Natural stone can contain small amounts of heavy metals such as cobalt, barium, lead or vanadium. Annex A9 provides an overview of the average heavy metal content in natural aggregates.

The Technical Rules of the Working Group of the German Länder on Waste Issues (LAGA) lay down requirements for recycling mineral wastes and residues, including for soil. For natural soil, guideline values (Z0 values) are specified that cover the predominant part of the natural range of variations for heavy metals. If these Z0 values for soil (solid materials) are not exceeded, it is presumed that soil and groundwater are not affected as legally protected resources [27]. Comparing the heavy metal content of natural stone with the Z0 values for soil shows that almost all natural stone exceeds these values. Other sources, however, state that the heavy metal content in natural aggregates does not exceed the content in soil and in the lithosphere [24].

Recommendations for the content/release of heavy metals from natural aggregates

Because of the different assessments for the heavy metal content in natural stone, it should be discussed in general whether requirements for the possible leaching of heavy metals should be made of natural stone.

5.5.1.2 Manufactured (artificial) aggregates

DIN EN 12620 describes manufactured aggregates as aggregates of mineral origin resulting from an industrial process involving thermal or other modification [59].

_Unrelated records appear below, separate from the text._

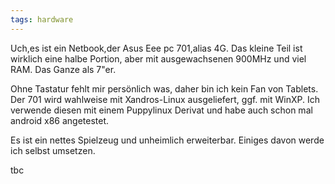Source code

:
 ```yaml
---
tags: hardware
---
```

Uch,es ist ein Netbook,der Asus Eee pc 701,alias 4G. Das kleine Teil ist wirklich eine halbe Portion, aber mit ausgewachsenen 900MHz und viel RAM. Das Ganze als 7"er.

Ohne Tastatur fehlt mir persönlich was, daher bin ich kein Fan von Tablets. Der 701 wird wahlweise mit Xandros-Linux ausgeliefert, ggf. mit WinXP.
Ich verwende diesen mit einem Puppylinux Derivat und habe auch schon mal android x86 angetestet.

Es ist ein nettes Spielzeug und unheimlich erweiterbar. Einiges davon werde ich selbst umsetzen.

tbc
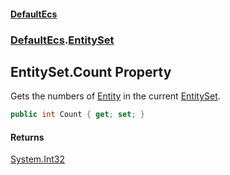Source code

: #### [DefaultEcs](./index.md 'index')
### [DefaultEcs](./DefaultEcs.md 'DefaultEcs').[EntitySet](./DefaultEcs-EntitySet.md 'DefaultEcs.EntitySet')
## EntitySet.Count Property
Gets the numbers of [Entity](./DefaultEcs-Entity.md 'DefaultEcs.Entity') in the current [EntitySet](./DefaultEcs-EntitySet.md 'DefaultEcs.EntitySet').  
```C#
public int Count { get; set; }
```
#### Returns
[System.Int32](https://docs.microsoft.com/en-us/dotnet/api/System.Int32 'System.Int32')  
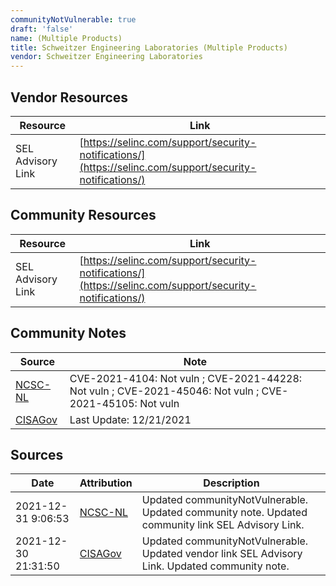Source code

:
 ```yaml
---
communityNotVulnerable: true
draft: 'false'
name: (Multiple Products)
title: Schweitzer Engineering Laboratories (Multiple Products)
vendor: Schweitzer Engineering Laboratories
---
```


## Vendor Resources
| Resource | Link |
| --- | --- |
| SEL Advisory Link | [https://selinc.com/support/security-notifications/](https://selinc.com/support/security-notifications/) |

## Community Resources
| Resource | Link |
| --- | --- |
| SEL Advisory Link | [https://selinc.com/support/security-notifications/](https://selinc.com/support/security-notifications/) |

## Community Notes
| Source | Note |
| --- | --- |
| [NCSC-NL](https://github.com/NCSC-NL/log4shell/blob/main/software/README.md) | CVE-2021-4104: Not vuln ; CVE-2021-44228: Not vuln ; CVE-2021-45046: Not vuln ; CVE-2021-45105: Not vuln </ul> |
| [CISAGov](https://raw.githubusercontent.com/cisagov/log4j-affected-db/develop/README.md) | Last Update: 12/21/2021 |

## Sources
| Date | Attribution | Description |
| --- | --- | --- |
| 2021-12-31 9:06:53 | [NCSC-NL](https://github.com/NCSC-NL/log4shell/blob/main/software/README.md) | Updated communityNotVulnerable. Updated community note. Updated community link SEL Advisory Link.  |
| 2021-12-30 21:31:50 | [CISAGov](https://raw.githubusercontent.com/cisagov/log4j-affected-db/develop/README.md) | Updated communityNotVulnerable. Updated vendor link SEL Advisory Link. Updated community note.  |
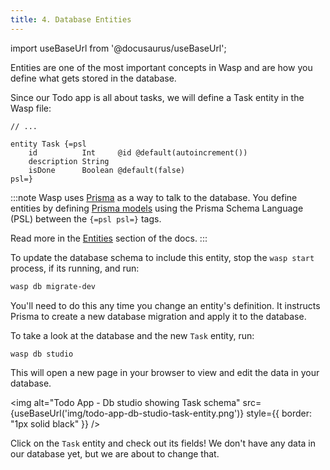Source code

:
 ```yaml
---
title: 4. Database Entities
---
```


import useBaseUrl from '@docusaurus/useBaseUrl';

Entities are one of the most important concepts in Wasp and are how you define what gets stored in the database.

Since our Todo app is all about tasks, we will define a Task entity in the Wasp file:

```wasp title="main.wasp"
// ...

entity Task {=psl
    id          Int     @id @default(autoincrement())
    description String
    isDone      Boolean @default(false)
psl=}
```

:::note
Wasp uses [Prisma](https://www.prisma.io) as a way to talk to the database. You define entities by defining [Prisma models](https://www.prisma.io/docs/reference/tools-and-interfaces/prisma-schema/data-model/) using the Prisma Schema Language (PSL) between the `{=psl psl=}` tags.

Read more in the [Entities](/docs/data-model/entities) section of the docs.
:::

To update the database schema to include this entity, stop the `wasp start` process, if its running, and run:

```sh
wasp db migrate-dev
```

You'll need to do this any time you change an entity's definition. It instructs Prisma to create a new database migration and apply it to the database.

To take a look at the database and the new `Task` entity, run:

```sh
wasp db studio
```

This will open a new page in your browser to view and edit the data in your database.

<img alt="Todo App - Db studio showing Task schema"
src={useBaseUrl('img/todo-app-db-studio-task-entity.png')}
style={{ border: "1px solid black" }}
/>

Click on the `Task` entity and check out its fields! We don't have any data in our database yet, but we are about to change that.
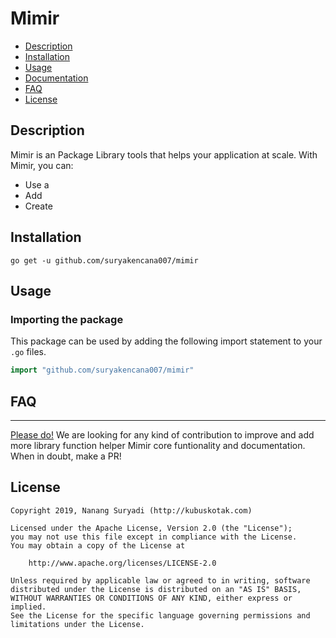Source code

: # Mimir

* [Description](#description)
* [Installation](#installation)
* [Usage](#usage)
* [Documentation](#documentation)
* [FAQ](#faq)
* [License](#license)

## Description

Mimir is an Package Library tools that helps your application at scale. With Mimir, you can:
- Use a 
- Add 
- Create 


## Installation
```
go get -u github.com/suryakencana007/mimir
```

## Usage

### Importing the package

This package can be used by adding the following import statement to your `.go` files.

```go
import "github.com/suryakencana007/mimir"
```

## FAQ
---

[Please do!](https://github.com/suryakencana007/mimir/blob/master/CONTRIBUTING.md) We are looking for any kind of contribution to improve and add more library function helper Mimir core funtionality and documentation. When in doubt, make a PR!

## License
 
 ```
 Copyright 2019, Nanang Suryadi (http://kubuskotak.com)
 
 Licensed under the Apache License, Version 2.0 (the "License");
 you may not use this file except in compliance with the License.
 You may obtain a copy of the License at
 
     http://www.apache.org/licenses/LICENSE-2.0
 
 Unless required by applicable law or agreed to in writing, software
 distributed under the License is distributed on an "AS IS" BASIS,
 WITHOUT WARRANTIES OR CONDITIONS OF ANY KIND, either express or implied.
 See the License for the specific language governing permissions and
 limitations under the License.
 ```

In particular, slags are used for manufactured aggregates to be used in normal concrete.

These can be divided into ferrous slag, melting chamber granulate, non-ferrous slag and waste incineration slag.

Ferrous slag is generated when manufacturing pig iron (blast furnace slag) and steel (steel slag). Blast furnace slag is generated when pig iron is produced from iron ore as a result of limestone reacting with gangue at high temperatures. Depending on the cooling conditions and cooling time, blast furnace slag hardens to form:

• crystalline blast furnace lump slag that can be used as concrete aggregate or

• vitreous, fine-particle, granulated slag, which is used in the manufacture of cement [23].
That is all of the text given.